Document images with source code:

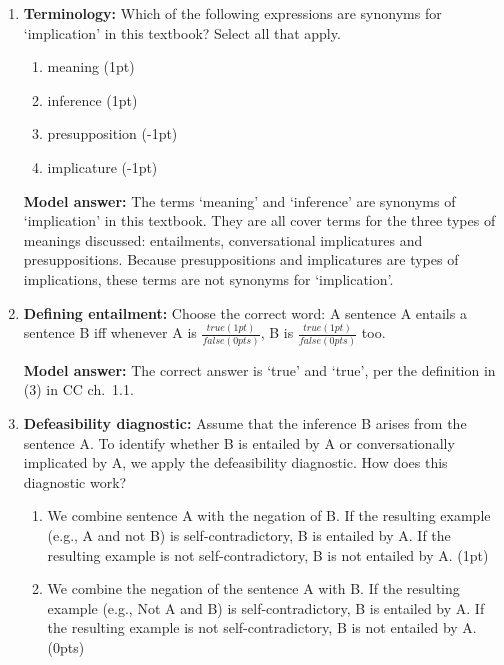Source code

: \documentclass[a4,11pt]{article}
\begin{document}
\begin{enumerate}[leftmargin = 12pt]
    \item {\bf Terminology:} Which of the following expressions are synonyms for `implication' in this textbook? Select all that apply.
 
   \begin{enumerate}[noitemsep]
       \item meaning (1pt)
        \item inference (1pt)
           \item presupposition (-1pt)
           \item implicature (-1pt)
   \end{enumerate}
   
   {\bf Model answer:} The terms `meaning' and `inference' are synonyms of `implication' in this textbook. They are all cover terms for the three types of meanings discussed: entailments, conversational implicatures and presuppositions. Because presuppositions and implicatures are types of implications, these terms are not synonyms for `implication'.
      
 \item {\bf Defining entailment:} Choose the correct word: A sentence A entails a sentence B iff whenever A is $\frac{true (1pt)}{false (0pts)}$, B is $\frac{true (1pt)}{false (0pts)}$ too. 
 
  {\bf Model answer:} The correct answer is `true' and `true', per the definition in (3) in CC ch.\ 1.1.

\item {\bf Defeasibility diagnostic:} Assume that the inference B arises from the sentence A. To identify whether B is entailed by A or conversationally implicated by A, we apply the defeasibility diagnostic. How does this diagnostic work?

 \begin{enumerate}[noitemsep]

       \item We combine sentence A with the negation of B. If the resulting example (e.g., A and not B) is self-contradictory, B is entailed by A. If the resulting example is not self-contradictory, B is not entailed by A. (1pt)

       \item We combine the negation of the sentence A with B. If the resulting example (e.g., Not A and B) is self-contradictory, B is entailed by A. If the resulting example is not self-contradictory, B is not entailed by A. (0pts)
       
   \end{enumerate}


\end{enumerate}
\end{document}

# EXERCISE PROMPT
With the pictures excluded, the records are to be reproduced exactly.

# ANSWER TO THIS TASK
Source code

: \documentclass[a4,11pt]{article}
\begin{document}
\begin{enumerate}[leftmargin = 12pt]
    \item {\bf Terminology:} Which of the following expressions are synonyms for `implication' in this textbook? Select all that apply.
 
   \begin{enumerate}[noitemsep]
       \item meaning (1pt)
        \item inference (1pt)
           \item presupposition (-1pt)
           \item implicature (-1pt)
   \end{enumerate}
   
   {\bf Model answer:} The terms `meaning' and `inference' are synonyms of `implication' in this textbook. They are all cover terms for the three types of meanings discussed: entailments, conversational implicatures and presuppositions. Because presuppositions and implicatures are types of implications, these terms are not synonyms for `implication'.
      
 \item {\bf Defining entailment:} Choose the correct word: A sentence A entails a sentence B iff whenever A is $\frac{true (1pt)}{false (0pts)}$, B is $\frac{true (1pt)}{false (0pts)}$ too. 
 
  {\bf Model answer:} The correct answer is `true' and `true', per the definition in (3) in CC ch.\ 1.1.

\item {\bf Defeasibility diagnostic:} Assume that the inference B arises from the sentence A. To identify whether B is entailed by A or conversationally implicated by A, we apply the defeasibility diagnostic. How does this diagnostic work?

 \begin{enumerate}[noitemsep]

       \item We combine sentence A with the negation of B. If the resulting example (e.g., A and not B) is self-contradictory, B is entailed by A. If the resulting example is not self-contradictory, B is not entailed by A. (1pt)

       \item We combine the negation of the sentence A with B. If the resulting example (e.g., Not A and B) is self-contradictory, B is entailed by A. If the resulting example is not self-contradictory, B is not entailed by A. (0pts)
       
   \end{enumerate}


\end{enumerate}
\end{document}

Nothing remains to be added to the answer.